AI, in effect, eliminates the need for ETLs. A properly trained LLM can recognize and extract data from nearly any system, no matter how it was input, and enter it into an analytics tool, research or registry database, or any other system using the coding language and/or format specified.
A simplified hypothetical illustration of this capability is documenting patient height. In some systems, height is entered as a number followed by the words “feet” and “inches”, another may list it as only inches, and another may contain an apostrophe to indicate feet and double apostrophe for inches.

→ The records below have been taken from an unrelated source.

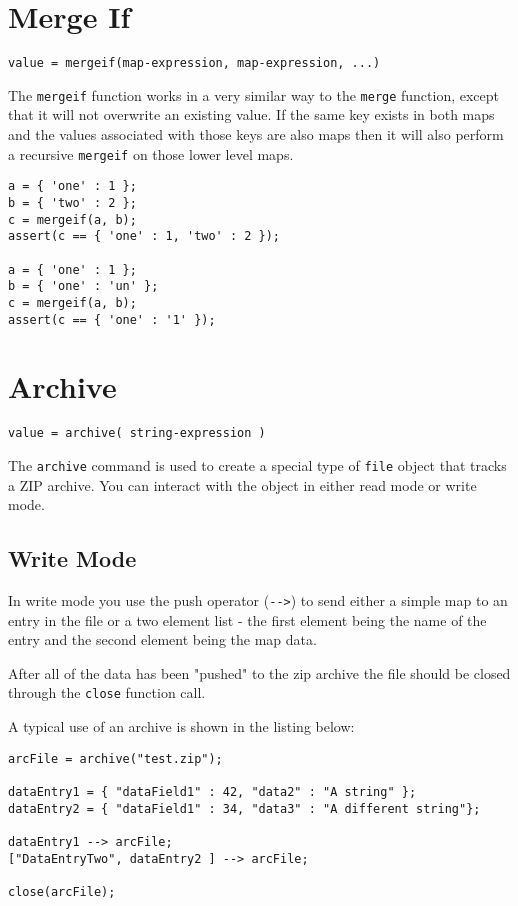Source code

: \section{Merge If}
\begin{Verbatim}
value = mergeif(map-expression, map-expression, ...)
\end{Verbatim}

The \Verb+mergeif+ function works in a very similar way to the \verb+merge+ function, except that it will not overwrite an existing value. If the same key exists in both maps and the values associated with those keys are also maps then it will also perform a recursive \verb+mergeif+ on those lower level maps.

\begin{lstlisting}[caption={Merge If example}]
a = { 'one' : 1 };
b = { 'two' : 2 };
c = mergeif(a, b);
assert(c == { 'one' : 1, 'two' : 2 });

a = { 'one' : 1 };
b = { 'one' : 'un' };
c = mergeif(a, b);
assert(c == { 'one' : '1' });
\end{lstlisting}

\section{Archive}
\begin{Verbatim}
value = archive( string-expression )
\end{Verbatim}
The \Verb+archive+ command is used to create a special type of \verb+file+ object that tracks a ZIP archive. You can interact with the object in either read mode or write mode. 
\subsection{Write Mode}
In write mode you use the push operator (\Verb+-->+) to send either a simple map to an entry in the file or a two element list - the first element being the name of the entry and the second element being the map data.

After all of the data has been "pushed" to the zip archive the file should be closed through the \Verb+close+ function call.

A typical use of an archive is shown in the listing below:
\begin{lstlisting}[caption={Write to Archive example}]
arcFile = archive("test.zip");

dataEntry1 = { "dataField1" : 42, "data2" : "A string" };
dataEntry2 = { "dataField1" : 34, "data3" : "A different string"};

dataEntry1 --> arcFile;
["DataEntryTwo", dataEntry2 ] --> arcFile;

close(arcFile);
\end{lstlisting}


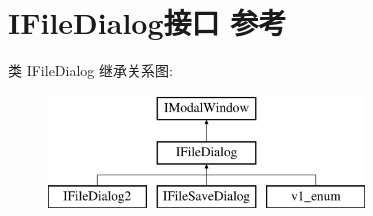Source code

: \hypertarget{interface_i_file_dialog}{}\section{I\+File\+Dialog接口 参考}
\label{interface_i_file_dialog}
类 I\+File\+Dialog 继承关系图\+:\begin{figure}[H]
\begin{center}
\leavevmode
\includegraphics[height=3.000000cm]{interface_i_file_dialog}
\end{center}
\end{figure}
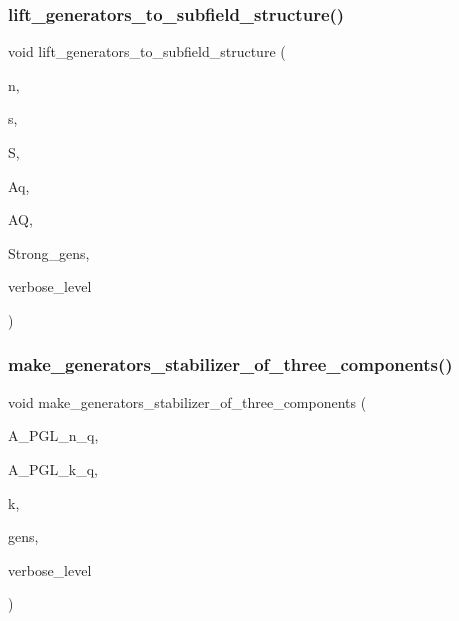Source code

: \subsubsection{\texorpdfstring{lift\+\_\+generators\+\_\+to\+\_\+subfield\+\_\+structure()}{lift\_generators\_to\_subfield\_structure()}}
{\footnotesize\ttfamily void lift\+\_\+generators\+\_\+to\+\_\+subfield\+\_\+structure (\begin{DoxyParamCaption}\item[{\mbox{\hyperlink{galois_8h_a09fddde158a3a20bd2dcadb609de11dc}{I\+NT}}}]{n,  }\item[{\mbox{\hyperlink{galois_8h_a09fddde158a3a20bd2dcadb609de11dc}{I\+NT}}}]{s,  }\item[{\mbox{\hyperlink{classsubfield__structure}{subfield\+\_\+structure}} $\ast$}]{S,  }\item[{\mbox{\hyperlink{classaction}{action}} $\ast$}]{Aq,  }\item[{\mbox{\hyperlink{classaction}{action}} $\ast$}]{AQ,  }\item[{\mbox{\hyperlink{classstrong__generators}{strong\+\_\+generators}} $\ast$\&}]{Strong\+\_\+gens,  }\item[{\mbox{\hyperlink{galois_8h_a09fddde158a3a20bd2dcadb609de11dc}{I\+NT}}}]{verbose\+\_\+level }\end{DoxyParamCaption})}

\mbox{\label{action__global_8_c_a8513e31255547ed232f93c99d19ebb6a}} 
\subsubsection{\texorpdfstring{make\+\_\+generators\+\_\+stabilizer\+\_\+of\+\_\+three\+\_\+components()}{make\_generators\_stabilizer\_of\_three\_components()}}
{\footnotesize\ttfamily void make\+\_\+generators\+\_\+stabilizer\+\_\+of\+\_\+three\+\_\+components (\begin{DoxyParamCaption}\item[{\mbox{\hyperlink{classaction}{action}} $\ast$}]{A\+\_\+\+P\+G\+L\+\_\+n\+\_\+q,  }\item[{\mbox{\hyperlink{classaction}{action}} $\ast$}]{A\+\_\+\+P\+G\+L\+\_\+k\+\_\+q,  }\item[{\mbox{\hyperlink{galois_8h_a09fddde158a3a20bd2dcadb609de11dc}{I\+NT}}}]{k,  }\item[{\mbox{\hyperlink{classvector__ge}{vector\+\_\+ge}} $\ast$}]{gens,  }\item[{\mbox{\hyperlink{galois_8h_a09fddde158a3a20bd2dcadb609de11dc}{I\+NT}}}]{verbose\+\_\+level }\end{DoxyParamCaption})}

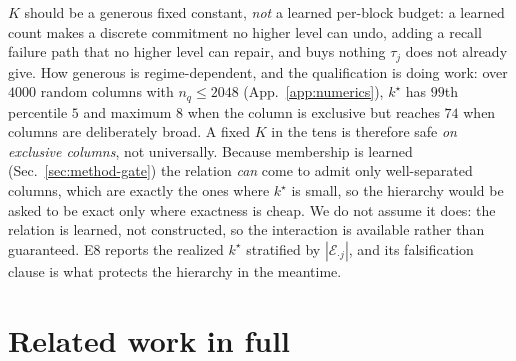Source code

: \documentclass{article}
\begin{document}
$K$ should be a generous fixed constant, \emph{not} a learned per-block budget: a learned count
makes a discrete commitment no higher level can undo, adding a recall failure path that no
higher level can repair, and buys nothing $\tau_j$ does not already give. How generous is
regime-dependent, and the qualification is doing work: over $4000$ random columns with
$n_q\le2048$ (App.~\ref{app:numerics}), $k^\star$ has $99$th percentile $5$ and maximum $8$ when
the column is exclusive but reaches $74$ when columns are deliberately broad. A fixed $K$ in the
tens is therefore safe \emph{on exclusive columns}, not universally. Because membership is
learned (Sec.~\ref{sec:method-gate}) the relation \emph{can} come to admit only well-separated
columns, which are exactly the ones where $k^\star$ is small, so the hierarchy would be asked to
be exact only where exactness is cheap. We do not assume it does: the relation is learned, not
constructed, so the interaction is available rather than guaranteed. E8 reports the realized
$k^\star$ stratified by $|\mathcal{E}_{\cdot j}|$, and its falsification clause is what protects
the hierarchy in the meantime.

\section{Related work in full}
\label{app:related}\label{sec:related}
\end{document}
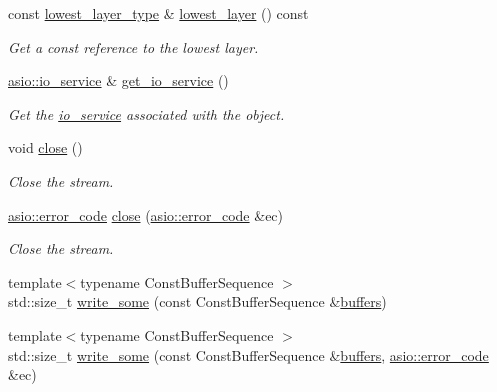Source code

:\begin{DoxyCompactItemize}
const \hyperlink{classasio_1_1buffered__read__stream_a041a7cecfeb013857bd1839dcd43de49}{lowest\+\_\+layer\+\_\+type} \& \hyperlink{classasio_1_1buffered__read__stream_ace66b13c950ee2db7ec9c6296a1ebdb6}{lowest\+\_\+layer} () const 
\begin{DoxyCompactList}\small\item\em Get a const reference to the lowest layer. \end{DoxyCompactList}\item 
\hyperlink{classasio_1_1io__service}{asio\+::io\+\_\+service} \& \hyperlink{classasio_1_1buffered__read__stream_a7152e8e8a32ea3e453aa50869e2fd2ce}{get\+\_\+io\+\_\+service} ()
\begin{DoxyCompactList}\small\item\em Get the \hyperlink{classasio_1_1io__service}{io\+\_\+service} associated with the object. \end{DoxyCompactList}\item 
void \hyperlink{classasio_1_1buffered__read__stream_a599f1e4009bf1cad9cca7c4fd8175ade}{close} ()
\begin{DoxyCompactList}\small\item\em Close the stream. \end{DoxyCompactList}\item 
\hyperlink{classasio_1_1error__code}{asio\+::error\+\_\+code} \hyperlink{classasio_1_1buffered__read__stream_a9fab806dfa92a856dd8482e90ab6469b}{close} (\hyperlink{classasio_1_1error__code}{asio\+::error\+\_\+code} \&ec)
\begin{DoxyCompactList}\small\item\em Close the stream. \end{DoxyCompactList}\item 
{\footnotesize template$<$typename Const\+Buffer\+Sequence $>$ }\\std\+::size\+\_\+t \hyperlink{classasio_1_1buffered__read__stream_a97b2eefafe67150b400e278a1dc9eb9f}{write\+\_\+some} (const Const\+Buffer\+Sequence \&\hyperlink{group__async__read_ga54dede45c3175148a77fe6635222c47d}{buffers})
\item 
{\footnotesize template$<$typename Const\+Buffer\+Sequence $>$ }\\std\+::size\+\_\+t \hyperlink{classasio_1_1buffered__read__stream_a4e7dd5f09ea26114cb34652de5b23ce4}{write\+\_\+some} (const Const\+Buffer\+Sequence \&\hyperlink{group__async__read_ga54dede45c3175148a77fe6635222c47d}{buffers}, \hyperlink{classasio_1_1error__code}{asio\+::error\+\_\+code} \&ec)
\item 

\end{DoxyCompactItemize}
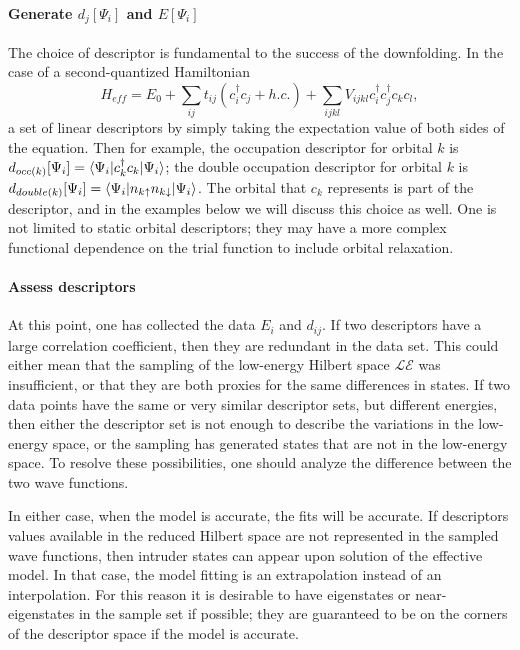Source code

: \documentclass[aps, prb, 11pt]{revtex4-1}
\begin{document}
\paragraph{Generate $d_j[\Psi_i]$ and $E[\Psi_i]$} 
The choice of descriptor is fundamental to the success of the downfolding. 
In the case of a second-quantized Hamiltonian
\begin{equation}
H_{eff} = E_0 + \sum_{ij} t_{ij} (c_i^\dagger c_j + h.c.) + \sum_{ijkl} V_{ijkl} c_i^\dagger c_j^\dagger c_k c_l,
\end{equation}
a set of linear descriptors by simply taking the expectation value of both sides of the equation. 
Then for example, the occupation descriptor for orbital $k$ is $d_{occ(k)}[\Psi_i] = \braket{\Psi_i | c_k^\dagger c_k | \Psi_i}$; the double occupation descriptor for orbital $k$ is $d_{double(k)}[\Psi_i] = \braket{\Psi_i | n_{k\uparrow}n_{k\downarrow} | \Psi_i}$. 
The orbital that $c_k$ represents is part of the descriptor, and in the examples below we will discuss this choice as well.
One is not limited to static orbital descriptors; they may have a more complex functional dependence on the trial function to include orbital relaxation.

 
\paragraph{Assess descriptors}
At this point, one has collected the data $E_i$ and $d_{ij}$. 
If two descriptors have a large correlation coefficient, then they are redundant in the data set. 
This could either mean that the sampling of the low-energy Hilbert space $\mathcal{LE}$ was insufficient, or that they are both proxies for the same differences in states. 
If two data points have the same or very similar descriptor sets, but different energies, then either the descriptor set is not enough to describe the variations in the low-energy space, or the sampling has generated states that are not in the low-energy space.
To resolve these possibilities, one should analyze the difference between the two wave functions.  

In either case, when the model is accurate, the fits will be accurate.
If descriptors values available in the reduced Hilbert space are not represented in the sampled wave functions, then intruder states can appear upon solution of the effective model. 
In that case, the model fitting is an extrapolation instead of an interpolation.
For this reason it is desirable to have eigenstates or near-eigenstates in the sample set if possible; they are guaranteed to be on the corners of the descriptor space if the model is accurate.
\end{document}
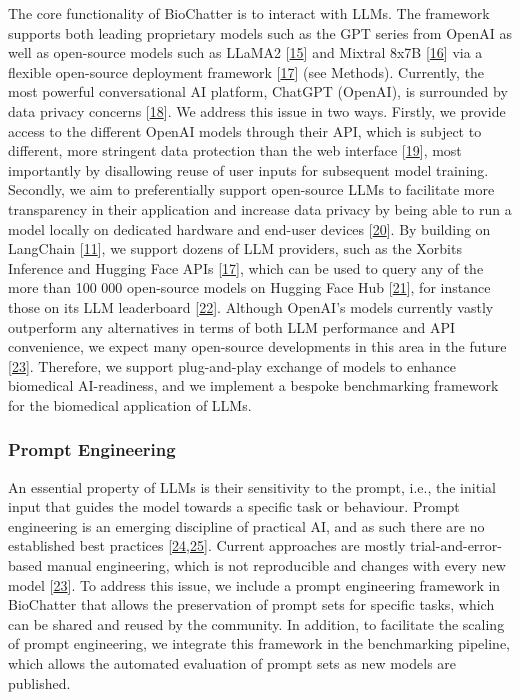 The core functionality of BioChatter is to interact with LLMs.
The framework supports both leading proprietary models such as the GPT series from OpenAI as well as open-source models such as LLaMA2 {[}\protect\hyperlink{ref-SgpSThMj}{15}{]} and Mixtral 8x7B {[}\protect\hyperlink{ref-1B6emxNKq}{16}{]} via a flexible open-source deployment framework {[}\protect\hyperlink{ref-mGEvmJGA}{17}{]} (see Methods).
Currently, the most powerful conversational AI platform, ChatGPT (OpenAI), is surrounded by data privacy concerns {[}\protect\hyperlink{ref-PDhRVYjU}{18}{]}.
We address this issue in two ways.
Firstly, we provide access to the different OpenAI models through their API, which is subject to different, more stringent data protection than the web interface {[}\protect\hyperlink{ref-C5Z1X3MG}{19}{]}, most importantly by disallowing reuse of user inputs for subsequent model training.
Secondly, we aim to preferentially support open-source LLMs to facilitate more transparency in their application and increase data privacy by being able to run a model locally on dedicated hardware and end-user devices {[}\protect\hyperlink{ref-17E1dWalv}{20}{]}.
By building on LangChain {[}\protect\hyperlink{ref-UEmjXz02}{11}{]}, we support dozens of LLM providers, such as the Xorbits Inference and Hugging Face APIs {[}\protect\hyperlink{ref-mGEvmJGA}{17}{]}, which can be used to query any of the more than 100 000 open-source models on Hugging Face Hub {[}\protect\hyperlink{ref-NicesiwN}{21}{]}, for instance those on its LLM leaderboard {[}\protect\hyperlink{ref-LE2GwIqT}{22}{]}.
Although OpenAI's models currently vastly outperform any alternatives in terms of both LLM performance and API convenience, we expect many open-source developments in this area in the future {[}\protect\hyperlink{ref-uYvzQA7w}{23}{]}.
Therefore, we support plug-and-play exchange of models to enhance biomedical AI-readiness, and we implement a bespoke benchmarking framework for the biomedical application of LLMs.

\hypertarget{prompt-engineering}{%
\subsubsection{Prompt Engineering}\label{prompt-engineering}}

An essential property of LLMs is their sensitivity to the prompt, i.e., the initial input that guides the model towards a specific task or behaviour.
Prompt engineering is an emerging discipline of practical AI, and as such there are no established best practices {[}\protect\hyperlink{ref-UNYcEMOH}{24},\protect\hyperlink{ref-1AogcQAl1}{25}{]}.
Current approaches are mostly trial-and-error-based manual engineering, which is not reproducible and changes with every new model {[}\protect\hyperlink{ref-uYvzQA7w}{23}{]}.
To address this issue, we include a prompt engineering framework in BioChatter that allows the preservation of prompt sets for specific tasks, which can be shared and reused by the community.
In addition, to facilitate the scaling of prompt engineering, we integrate this framework in the benchmarking pipeline, which allows the automated evaluation of prompt sets as new models are published.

What if, for your use case, the height needs to be in centimeters? Instead of reprogramming, testing and troubleshooting an ETL program, which may take days or weeks, a clinician can query the AI to identify, extract, and enter the height of a specific patient population. In a few seconds or minutes, the algorithm can recognize all the possible variables for the value, pull the data, convert it to centimeters, and enter it into the database.
Searching for, identifying, and translating patient height values in different databases is tedious and time consuming. Yet, clinical data abstractors must perform this task hundreds of times a week to fulfill required submissions of this data to various clinical registries.
Clinical data abstractors, who are typically highly trained and experienced nurses, need to track down numerous data points beyond height, including patient demographics, vital signs, procedures, medications and outcomes, depending on the registry. Filling out just one form can take two to three hours. Updating just one clinical data registry can consume weeks of time because information is listed in structured and unstructured formats in numerous nomenclatures. That valuable time could instead be applied to care delivery that would free up hospital beds sooner, shorten emergency department wait times, generate revenue, and reduce feelings of nurse burnout associated with such data processing tasks.
Leading health systems have recognized that clinical data abstraction is an ideal entry point for adopting AI. It is the ideal task – repetitive, labor-intensive and time-consuming – for LLMs to tackle where health systems can experience immediate time, cost and patient-care quality benefits. Updating clinical data registries builds experience and sets the stage for additional care-quality initiatives inside organizations where large amounts of structured and unstructured data in different systems and servers need to be accurately and reliably cleansed and inputted.
Certainly, AI today can also be applied to back-office tasks that automate and accelerate steps in the revenue cycle, such as claims coding, prior authorization requests, and claims denials requests. Clinical data registry updates, however, are an ideal entry point for clinical-care use cases that enable providers and administrators to envision a future where AI continuously delivers quality and safety insights pulled from a much broader data set. The next thing they know, they might realize that their organization is part of the AI “healthcare revolution.”
Christopher Mazzanti
Christopher Mazzanti is Chief Operating Officer at Carta Healthcare.